Problem to solve: The copy has to match the data exactly and leave out every picture.

BEGIN

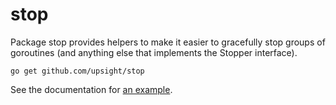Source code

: # stop

Package stop provides helpers to make it easier to gracefully stop groups
of goroutines (and anything else that implements the Stopper interface).

`go get github.com/upsight/stop`

See the documentation for [an example](https://godoc.org/github.com/upsight/stop#example-StopGroup).
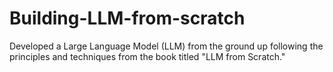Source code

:# Building-LLM-from-scratch
Developed a Large Language Model (LLM) from the ground up following the principles and techniques from the book titled "LLM from Scratch."
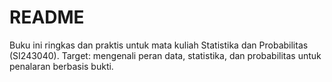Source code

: # README
Buku ini ringkas dan praktis untuk mata kuliah Statistika dan Probabilitas (SI243040). Target: mengenali peran data, statistika, dan probabilitas untuk penalaran berbasis bukti.
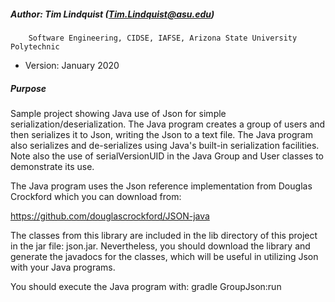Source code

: ##### Author: Tim Lindquist (Tim.Lindquist@asu.edu)
        Software Engineering, CIDSE, IAFSE, Arizona State University Polytechnic
* Version: January 2020

##### Purpose
Sample project showing Java use of Json for simple
serialization/deserialization. The Java program creates a group
of users and then serializes it to Json, writing the Json to a text file.
The Java program also serializes and de-serializes using Java's built-in
serialization facilities. Note also the use of serialVersionUID in the
Java Group and User classes to demonstrate its use.

The Java program uses the Json reference implementation from Douglas Crockford
which you can download from:

https://github.com/douglascrockford/JSON-java

The classes from this library are included in the lib directory of this project
in the jar file: json.jar. Nevertheless, you should download the library and
generate the javadocs for the classes, which will be useful in utilizing
Json with your Java programs.

You should execute the Java program with:
gradle GroupJson:run

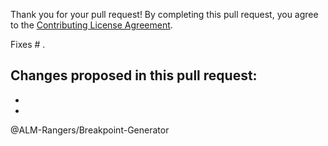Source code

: Thank you for your pull request!
By completing this pull request, you agree to the [Contributing License Agreement](https://github.com/ALM-Rangers/Breakpoint-Generator/blob/master/.github/CLA.md).

Fixes # .

Changes proposed in this pull request:  
- 
- 
- 

@ALM-Rangers/Breakpoint-Generator
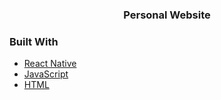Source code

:   <h3 align="center">Personal Website</h3>
  


### Built With

* [React Native](https://reactnative.dev/)
* [JavaScript](https://www.javascript.com/)
* [HTML](https://html.spec.whatwg.org/)
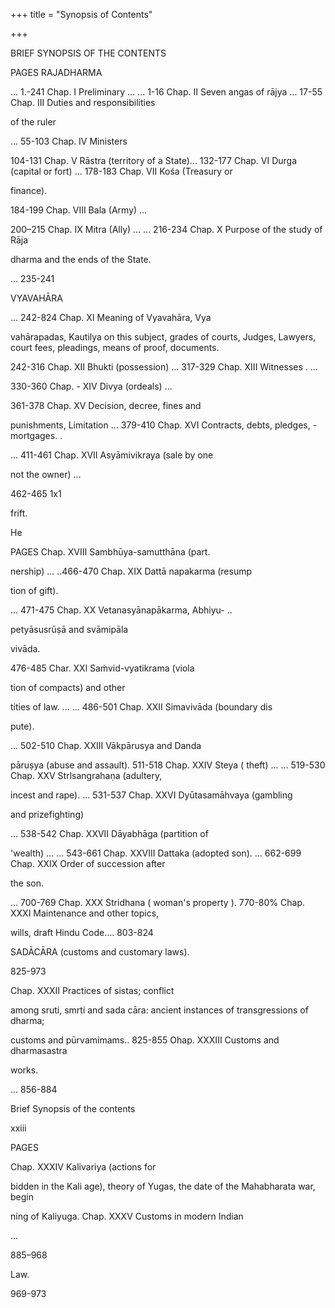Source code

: +++
title = "Synopsis of Contents"

+++

BRIEF SYNOPSIS OF THE CONTENTS 

PAGES RAJADHARMA 

... 1.-241 Chap. I Preliminary ... ... 1-16 Chap. II Seven angas of rājya ... 17-55 Chap. III Duties and responsibilities 

of the ruler 

... 55-103 Chap. IV Ministers 

104-131 Chap. V Rāstra (territory of a State)... 132-177 Chap. VI Durga (capital or fort) ... 178-183 Chap. VII Kośa (Treasury or 

finance). 

184-199 Chap. VIII Bala (Army) ... 

200–215 Chap. IX Mitra (Ally) ... ... 216-234 Chap. X Purpose of the study of Rāja 

dharma and the ends of the State. 

... 235-241 

VYAVAHĀRA 

... 242-824 Chap. XI Meaning of Vyavahāra, Vya 

vahārapadas, Kautilya on this subject, grades of courts, Judges, Lawyers, court fees, pleadings, means of proof, documents. 

242-316 Chap. XII Bhukti (possession) ... 317-329 Chap. XIII Witnesses . ... 

330-360 Chap. - XIV Divya (ordeals) ... 

361-378 Chap. XV Decision, decree, fines and 

punishments, Limitation ... 379-410 Chap. XVI Contracts, debts, pledges, - mortgages. . 

... 411-461 Chap. XVII Asyāmivikraya (sale by one 

not the owner) ... 

462-465 1x1 



frift. 

He 

PAGES Chap. XVIII Sambhūya-samutthāna (part. 

nership) ... ..466-470 Chap. XIX Dattā napakarma (resump 

tion of gift). 

... 471-475 Chap. XX Vetanasyānapākarma, Abhiyu- .. 

petyāsusrūṣā and svāmipāla 

vivāda. 

476-485 Char. XXl Saṁvid-vyatikrama (viola 

tion of compacts) and other 

tities of law. ... ... 486-501 Chap. XXII Simavivāda (boundary dis 

pute). 

... 502-510 Chap. XXIII Vākpārusya and Danda 

pāruṣya (abuse and assault). 511-518 Chap. XXIV Steya ( theft) ... ... 519-530 Chap. XXV Strlsangrahaṇa (adultery, 

incest and rape). ... 531-537 Chap. XXVI Dyūtasamāhvaya (gambling 

and prizefighting) 

... 538-542 Chap. XXVII Dāyabhāga (partition of 

'wealth) ... ... 543-661 Chap. XXVIII Dattaka (adopted son). ... 662-699 Chap. XXIX Order of succession after 

the son. 

... 700-769 Chap. XXX Stridhana ( woman's property ). 770-80% Chap. XXXI Maintenance and other topics, 

wills, draft Hindu Code.... 803-824 

SADĀCĀRA (customs and customary laws). 

825-973 

Chap. XXXII Practices of sistas; conflict 

among sruti, smrti and sada cāra: ancient instances of transgressions of dharma; 

customs and pūrvamimams.. 825-855 Ohap. XXXIII Customs and dharmasastra 

works. 

... 856-884 

Brief Synopsis of the contents 

xxiii 

PAGES 

Chap. XXXIV Kalivariya (actions for 

bidden in the Kali age), theory of Yugas, the date of the Mahabharata war, begin 

ning of Kaliyuga. Chap. XXXV Customs in modern Indian 

... 

885–968 

Law. 

969-973 
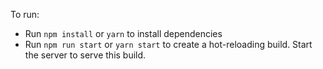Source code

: To run:
* Run `npm install` or `yarn` to install dependencies
* Run `npm run start` or `yarn start` to create a hot-reloading build. Start the server to serve this build.
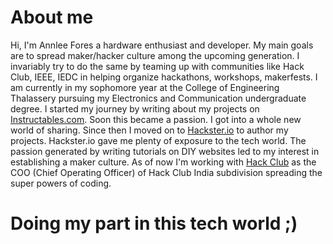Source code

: # About me

Hi, I'm Annlee Fores a hardware enthusiast and developer. My main goals are to spread maker/hacker culture among the upcoming generation. I invariably try to do the same by teaming up with communities like Hack Club, IEEE, IEDC in helping organize hackathons, workshops, makerfests.
I am currently in my sophomore year at the College of Engineering Thalassery pursuing my Electronics and Communication undergraduate degree. 
I started my journey by writing about my projects on [Instructables.com](https://www.instructables.com). Soon this became a passion. I got into a whole new world of sharing. Since then I moved on to [Hackster.io](https://www.hackster.io) to author my projects. Hackster.io gave me plenty of exposure to the tech world. The passion generated by writing tutorials on DIY websites led to my interest in establishing a maker culture.
As of now I'm working with [Hack Club](https://hackclub.com) as the COO (Chief Operating Officer) of Hack Club India subdivision spreading the super powers of coding.

# Doing my part in this tech world ;)



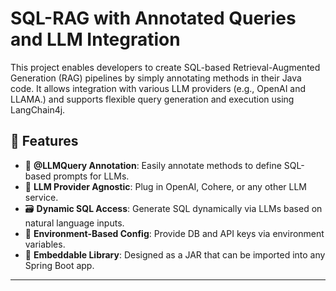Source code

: # SQL-RAG with Annotated Queries and LLM Integration

This project enables developers to create SQL-based Retrieval-Augmented Generation (RAG) pipelines by simply annotating methods in their Java code. It allows integration with various LLM providers (e.g., OpenAI and LLAMA.) and supports flexible query generation and execution using LangChain4j.

## 🚀 Features

- 🔖 **@LLMQuery Annotation**: Easily annotate methods to define SQL-based prompts for LLMs.
- 🧠 **LLM Provider Agnostic**: Plug in OpenAI, Cohere, or any other LLM service.
- 🗃️ **Dynamic SQL Access**: Generate SQL dynamically via LLMs based on natural language inputs.
- 🔐 **Environment-Based Config**: Provide DB and API keys via environment variables.
- 🧩 **Embeddable Library**: Designed as a JAR that can be imported into any Spring Boot app.

---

END

Answer section:
Source code

: # stop

Package stop provides helpers to make it easier to gracefully stop groups
of goroutines (and anything else that implements the Stopper interface).

`go get github.com/upsight/stop`

See the documentation for [an example](https://godoc.org/github.com/upsight/stop#example-StopGroup).
Source code

:# Building-LLM-from-scratch
Developed a Large Language Model (LLM) from the ground up following the principles and techniques from the book titled "LLM from Scratch."
Source code

: # README
Buku ini ringkas dan praktis untuk mata kuliah Statistika dan Probabilitas (SI243040). Target: mengenali peran data, statistika, dan probabilitas untuk penalaran berbasis bukti.
Source code

: ##### Author: Tim Lindquist (Tim.Lindquist@asu.edu)
        Software Engineering, CIDSE, IAFSE, Arizona State University Polytechnic
* Version: January 2020

##### Purpose
Sample project showing Java use of Json for simple
serialization/deserialization. The Java program creates a group
of users and then serializes it to Json, writing the Json to a text file.
The Java program also serializes and de-serializes using Java's built-in
serialization facilities. Note also the use of serialVersionUID in the
Java Group and User classes to demonstrate its use.

The Java program uses the Json reference implementation from Douglas Crockford
which you can download from:

https://github.com/douglascrockford/JSON-java

The classes from this library are included in the lib directory of this project
in the jar file: json.jar. Nevertheless, you should download the library and
generate the javadocs for the classes, which will be useful in utilizing
Json with your Java programs.

You should execute the Java program with:
gradle GroupJson:run

Source code

: Thank you for your pull request!
By completing this pull request, you agree to the [Contributing License Agreement](https://github.com/ALM-Rangers/Breakpoint-Generator/blob/master/.github/CLA.md).

Fixes # .

Changes proposed in this pull request:  
- 
- 
- 

@ALM-Rangers/Breakpoint-Generator
Source code

:   <h3 align="center">Personal Website</h3>
  


### Built With

* [React Native](https://reactnative.dev/)
* [JavaScript](https://www.javascript.com/)
* [HTML](https://html.spec.whatwg.org/)
Source code

: +++
title = "Synopsis of Contents"

+++

BRIEF SYNOPSIS OF THE CONTENTS 

PAGES RAJADHARMA 

... 1.-241 Chap. I Preliminary ... ... 1-16 Chap. II Seven angas of rājya ... 17-55 Chap. III Duties and responsibilities 

of the ruler 

... 55-103 Chap. IV Ministers 

104-131 Chap. V Rāstra (territory of a State)... 132-177 Chap. VI Durga (capital or fort) ... 178-183 Chap. VII Kośa (Treasury or 

finance). 

184-199 Chap. VIII Bala (Army) ... 

200–215 Chap. IX Mitra (Ally) ... ... 216-234 Chap. X Purpose of the study of Rāja 

dharma and the ends of the State. 

... 235-241 

VYAVAHĀRA 

... 242-824 Chap. XI Meaning of Vyavahāra, Vya 

vahārapadas, Kautilya on this subject, grades of courts, Judges, Lawyers, court fees, pleadings, means of proof, documents. 

242-316 Chap. XII Bhukti (possession) ... 317-329 Chap. XIII Witnesses . ... 

330-360 Chap. - XIV Divya (ordeals) ... 

361-378 Chap. XV Decision, decree, fines and 

punishments, Limitation ... 379-410 Chap. XVI Contracts, debts, pledges, - mortgages. . 

... 411-461 Chap. XVII Asyāmivikraya (sale by one 

not the owner) ... 

462-465 1x1 



frift. 

He 

PAGES Chap. XVIII Sambhūya-samutthāna (part. 

nership) ... ..466-470 Chap. XIX Dattā napakarma (resump 

tion of gift). 

... 471-475 Chap. XX Vetanasyānapākarma, Abhiyu- .. 

petyāsusrūṣā and svāmipāla 

vivāda. 

476-485 Char. XXl Saṁvid-vyatikrama (viola 

tion of compacts) and other 

tities of law. ... ... 486-501 Chap. XXII Simavivāda (boundary dis 

pute). 

... 502-510 Chap. XXIII Vākpārusya and Danda 

pāruṣya (abuse and assault). 511-518 Chap. XXIV Steya ( theft) ... ... 519-530 Chap. XXV Strlsangrahaṇa (adultery, 

incest and rape). ... 531-537 Chap. XXVI Dyūtasamāhvaya (gambling 

and prizefighting) 

... 538-542 Chap. XXVII Dāyabhāga (partition of 

'wealth) ... ... 543-661 Chap. XXVIII Dattaka (adopted son). ... 662-699 Chap. XXIX Order of succession after 

the son. 

... 700-769 Chap. XXX Stridhana ( woman's property ). 770-80% Chap. XXXI Maintenance and other topics, 

wills, draft Hindu Code.... 803-824 

SADĀCĀRA (customs and customary laws). 

825-973 

Chap. XXXII Practices of sistas; conflict 

among sruti, smrti and sada cāra: ancient instances of transgressions of dharma; 

customs and pūrvamimams.. 825-855 Ohap. XXXIII Customs and dharmasastra 

works. 

... 856-884 

Brief Synopsis of the contents 

xxiii 

PAGES 

Chap. XXXIV Kalivariya (actions for 

bidden in the Kali age), theory of Yugas, the date of the Mahabharata war, begin 

ning of Kaliyuga. Chap. XXXV Customs in modern Indian 

... 

885–968 

Law. 

969-973 
Source code

: To run:
* Run `npm install` or `yarn` to install dependencies
* Run `npm run start` or `yarn start` to create a hot-reloading build. Start the server to serve this build.
Source code

: # About me

Hi, I'm Annlee Fores a hardware enthusiast and developer. My main goals are to spread maker/hacker culture among the upcoming generation. I invariably try to do the same by teaming up with communities like Hack Club, IEEE, IEDC in helping organize hackathons, workshops, makerfests.
I am currently in my sophomore year at the College of Engineering Thalassery pursuing my Electronics and Communication undergraduate degree. 
I started my journey by writing about my projects on [Instructables.com](https://www.instructables.com). Soon this became a passion. I got into a whole new world of sharing. Since then I moved on to [Hackster.io](https://www.hackster.io) to author my projects. Hackster.io gave me plenty of exposure to the tech world. The passion generated by writing tutorials on DIY websites led to my interest in establishing a maker culture.
As of now I'm working with [Hack Club](https://hackclub.com) as the COO (Chief Operating Officer) of Hack Club India subdivision spreading the super powers of coding.

# Doing my part in this tech world ;)



Source code

: # SQL-RAG with Annotated Queries and LLM Integration

This project enables developers to create SQL-based Retrieval-Augmented Generation (RAG) pipelines by simply annotating methods in their Java code. It allows integration with various LLM providers (e.g., OpenAI and LLAMA.) and supports flexible query generation and execution using LangChain4j.

## 🚀 Features

- 🔖 **@LLMQuery Annotation**: Easily annotate methods to define SQL-based prompts for LLMs.
- 🧠 **LLM Provider Agnostic**: Plug in OpenAI, Cohere, or any other LLM service.
- 🗃️ **Dynamic SQL Access**: Generate SQL dynamically via LLMs based on natural language inputs.
- 🔐 **Environment-Based Config**: Provide DB and API keys via environment variables.
- 🧩 **Embeddable Library**: Designed as a JAR that can be imported into any Spring Boot app.

---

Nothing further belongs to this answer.